Back in November 2009, I wrote a blog post about a study that suggested that a hereditary problem in the metabolism of riboflavin (vitamin B2) and the heavy consumption of red meat could both contribute to the cause of Parkinson disease. The researchers did blood tests for riboflavin for 31 consecutive Parkinson patients who entered their clinic. Every single one of them had abnormally low blood levels of riboflavin. In comparison, only a few of the patients with other neurologic diseases had low riboflavin levels. The Parkinson patients also tended to be heavy consumers of red meat. After the riboflavin deficiency was corrected and the Parkinson patients stopped eating red meat, their motor skills improved dramatically.

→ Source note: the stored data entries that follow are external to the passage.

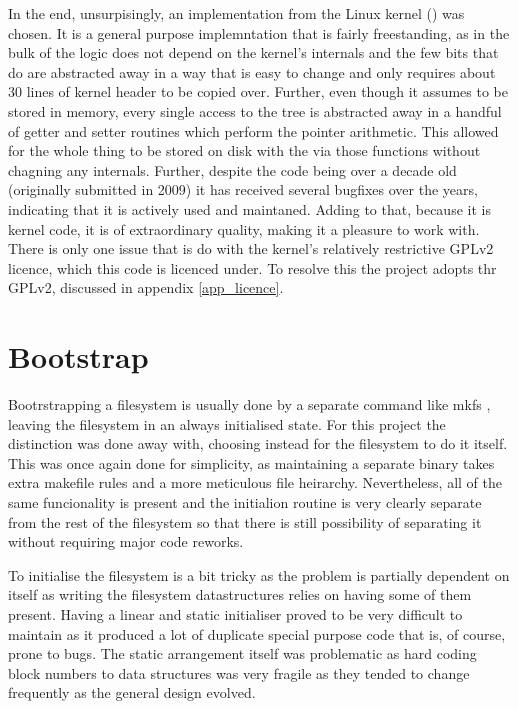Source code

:         In the end, unsurpisingly, an implementation from the Linux kernel
        () was chosen. It is a general purpose
        \bplustree implemntation that is fairly freestanding, as in the bulk of
        the logic does not depend on the kernel's internals and the few bits
        that do are abstracted away in a way that is easy to change and only
        requires about 30 lines of kernel header to be copied over. Further,
        even though it assumes to be stored in memory, every single access to
        the tree is abstracted away in a handful of getter and setter routines
        which perform the pointer arithmetic. This allowed for the whole thing
        to be stored on disk with the via those functions without chagning any
        internals. Further, despite the code being over a decade old
        (originally submitted in 2009) it has received several bugfixes over
        the years, indicating that it is actively used and maintaned. Adding to
        that, because it is kernel code, it is of extraordinary quality, making
        it a pleasure to work with. There is only one issue that is do with the
        kernel's relatively restrictive GPLv2 licence, which this code is
        licenced under. To resolve this the project adopts thr GPLv2, discussed
        in appendix \ref{app_licence}.

    \section{Bootstrap}

        Bootrstrapping a filesystem is usually done by a separate command like
        mkfs \cite{man mkfs}, leaving the filesystem in an always initialised
        state. For this project the distinction was done away with, choosing
        instead for the filesystem to do it itself. This was once again done
        for simplicity, as maintaining a separate binary takes extra makefile
        rules and a more meticulous file heirarchy. Nevertheless, all of the
        same funcionality is present and the initialion routine is very clearly
        separate from the rest of the filesystem so that there is still
        possibility of separating it without requiring major code reworks.

        To initialise the filesystem is a bit tricky as the problem is
        partially dependent on itself as writing the filesystem datastructures
        relies on having some of them present. Having a linear and static
        initialiser proved to be very difficult to maintain as it produced a
        lot of duplicate special purpose code that is, of course, prone to
        bugs. The static arrangement itself was problematic as hard coding
        block numbers to data structures was very fragile as they tended to
        change frequently as the general design evolved.


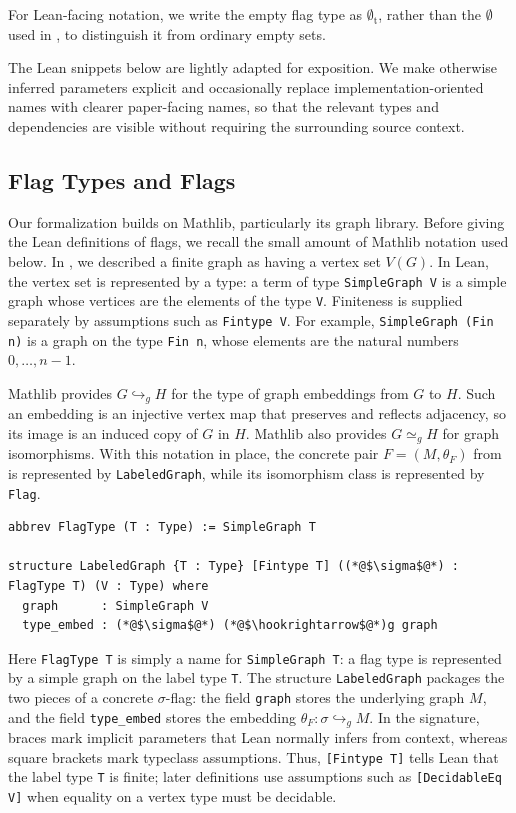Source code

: \documentclass{article}
\newcommand{\lean}[1]{\texttt{#1}}
\newcommand{\emptyt}{\emptyset_{\mathrm{t}}}
\begin{document}
For Lean-facing notation, we write the empty flag type as \(\emptyt\), rather
than the \(\emptyset\) used in , to distinguish it from
ordinary empty sets.

The Lean snippets below are lightly adapted for exposition.  We make otherwise
inferred parameters explicit and occasionally replace implementation-oriented
names with clearer paper-facing names, so that the relevant types and
dependencies are visible without requiring the surrounding source context.

\subsection{Flag Types and Flags}
\label{sec:flagtypes}

Our formalization builds on Mathlib, particularly its graph library.  Before
giving the Lean definitions of flags, we recall the small amount of Mathlib
notation used below.  In , we described a finite graph as
having a vertex set $V(G)$.  In Lean, the vertex set is represented by a type:
a term of type \lean{SimpleGraph V} is a simple graph whose vertices are the
elements of the type \lean{V}.  Finiteness is supplied separately by
assumptions such as \lean{Fintype V}.  For example,
\lean{SimpleGraph (Fin n)} is a graph on the type \lean{Fin n}, whose elements
are the natural numbers \(0,\ldots,n-1\).

Mathlib provides ${G\hookrightarrow_g H}$ for the type of graph embeddings
from $G$ to $H$.  Such an embedding is an injective vertex map that
preserves and reflects adjacency, so its image is an induced copy of $G$
in $H$.  Mathlib also provides $G\simeq_g H$ for graph isomorphisms.
With this notation in place, the concrete pair $F=(M,\theta_F)$ from
 is represented by \lean{LabeledGraph}, while its
isomorphism class is represented by \lean{Flag}.

\begin{lstlisting}
abbrev FlagType (T : Type) := SimpleGraph T

structure LabeledGraph {T : Type} [Fintype T] ((*@$\sigma$@*) : FlagType T) (V : Type) where
  graph      : SimpleGraph V
  type_embed : (*@$\sigma$@*) (*@$\hookrightarrow$@*)g graph
\end{lstlisting}
Here \lean{FlagType T} is simply a name for \lean{SimpleGraph T}: a flag type
is represented by a simple graph on the label type \lean{T}.  The structure
\lean{LabeledGraph} packages the two pieces of a concrete $\sigma$-flag: the
field \lean{graph} stores the underlying graph $M$, and the field
\lean{type\_embed} stores the embedding
$\theta_F:\sigma\hookrightarrow_g M$.  In the signature, braces mark
implicit parameters that Lean normally infers from context, whereas square
brackets mark typeclass assumptions.  Thus, \lean{[Fintype T]} tells Lean that
the label type \lean{T} is finite; later definitions use assumptions such as
\lean{[DecidableEq V]} when equality on a vertex type must be decidable.
\end{document}
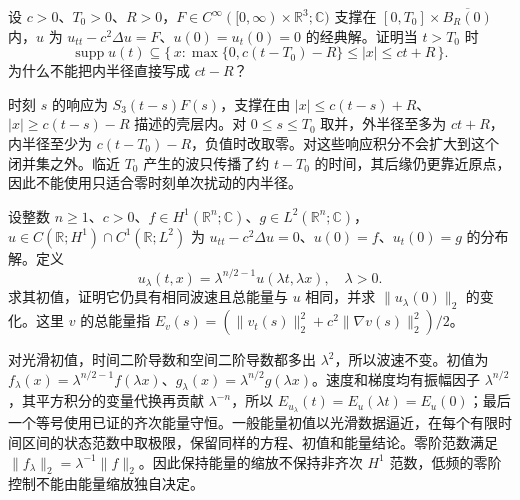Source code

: \begin{exercise}\label{b2:ex:11-forcing-shell}
设 \(c>0\)、\(T_0>0\)、\(R>0\)，\(F\in C^\infty([0,\infty)\times\mathbb R^3;\mathbb C)\) 支撑在 \([0,T_0]\times\overline{B_R(0)}\) 内，\(u\) 为 \(u_{tt}-c^2\Delta u=F\)、\(u(0)=u_t(0)=0\) 的经典解。证明当 \(t>T_0\) 时
\[
 \operatorname{supp}u(t)\subseteq
 \{\,x:\max\{0,c(t-T_0)-R\}\leq|x|\leq ct+R\,\}.
\]
为什么不能把内半径直接写成 \(ct-R\)？
\end{exercise}
\begin{solution}
时刻 \(s\) 的响应为 \(S_3(t-s)F(s)\)，支撑在由 \(|x|\leq c(t-s)+R\)、\(|x|\geq c(t-s)-R\) 描述的壳层内。对 \(0\leq s\leq T_0\) 取并，外半径至多为 \(ct+R\)，内半径至少为 \(c(t-T_0)-R\)，负值时改取零。对这些响应积分不会扩大到这个闭并集之外。临近 \(T_0\) 产生的波只传播了约 \(t-T_0\) 的时间，其后缘仍更靠近原点，因此不能使用只适合零时刻单次扰动的内半径。
\end{solution}

\begin{exercise}\label{b2:ex:11-energy-scaling}
设整数 \(n\geq1\)、\(c>0\)、\(f\in H^1(\mathbb R^n;\mathbb C)\)、\(g\in L^2(\mathbb R^n;\mathbb C)\)，\(u\in C(\mathbb R;H^1)\cap C^1(\mathbb R;L^2)\) 为 \(u_{tt}-c^2\Delta u=0\)、\(u(0)=f\)、\(u_t(0)=g\) 的分布解。定义
\[
 u_\lambda(t,x)=\lambda^{n/2-1}u(\lambda t,\lambda x),\quad\lambda>0.
\]
求其初值，证明它仍具有相同波速且总能量与 \(u\) 相同，并求 \(\|u_\lambda(0)\|_2\) 的变化。这里 \(v\) 的总能量指 \(E_v(s)=(\|v_t(s)\|_2^2+c^2\|\nabla v(s)\|_2^2)/2\)。
\end{exercise}
\begin{solution}
对光滑初值，时间二阶导数和空间二阶导数都多出 \(\lambda^2\)，所以波速不变。初值为 \(f_\lambda(x)=\lambda^{n/2-1}f(\lambda x)\)、\(g_\lambda(x)=\lambda^{n/2}g(\lambda x)\)。速度和梯度均有振幅因子 \(\lambda^{n/2}\)，其平方积分的变量代换再贡献 \(\lambda^{-n}\)，所以 \(E_{u_\lambda}(t)=E_u(\lambda t)=E_u(0)\)；最后一个等号使用已证的齐次能量守恒。一般能量初值以光滑数据逼近，在每个有限时间区间的状态范数中取极限，保留同样的方程、初值和能量结论。零阶范数满足 \(\|f_\lambda\|_2=\lambda^{-1}\|f\|_2\)。因此保持能量的缩放不保持非齐次 \(H^1\) 范数，低频的零阶控制不能由能量缩放独自决定。
\end{solution}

I thought that this study was important. It suggested that cheap and generally beneficial interventions could provide significant benefits for people with Parkinson disease. It should have been followed up with larger studies. Keep in mind that Parkinson disease is a major cause of disability among elderly Americans and ranks 14th among causes of death in the United States.
Since then, I’ve seen a few studies in which investigators assess riboflavin status by asking people what they’ve been eating, instead of doing a blood test! This is a big mistake because the Parkinson patients in the 2003 study had riboflavin deficiency even though they were eating normal amounts of riboflavin. Their bodies just weren’t handling the riboflavin efficiently. We need more research to show whether Parkinson patients should routinely be screened for riboflavin deficiency. Of course, if you or a loved one has Parkinson disease, you can just ask for the riboflavin level to be tested. If a patient has a vitamin deficiency, it should be corrected, shouldn’t it?
Another study, published in January of 2011, found that Parkinson patients improved when they switched to a plant-based diet. This came as no surprise to me because simply eating less protein, especially during the daytime, can dramatically improve the patient’s response to L-dopa, which is the drug of choice for treating Parkinson disease.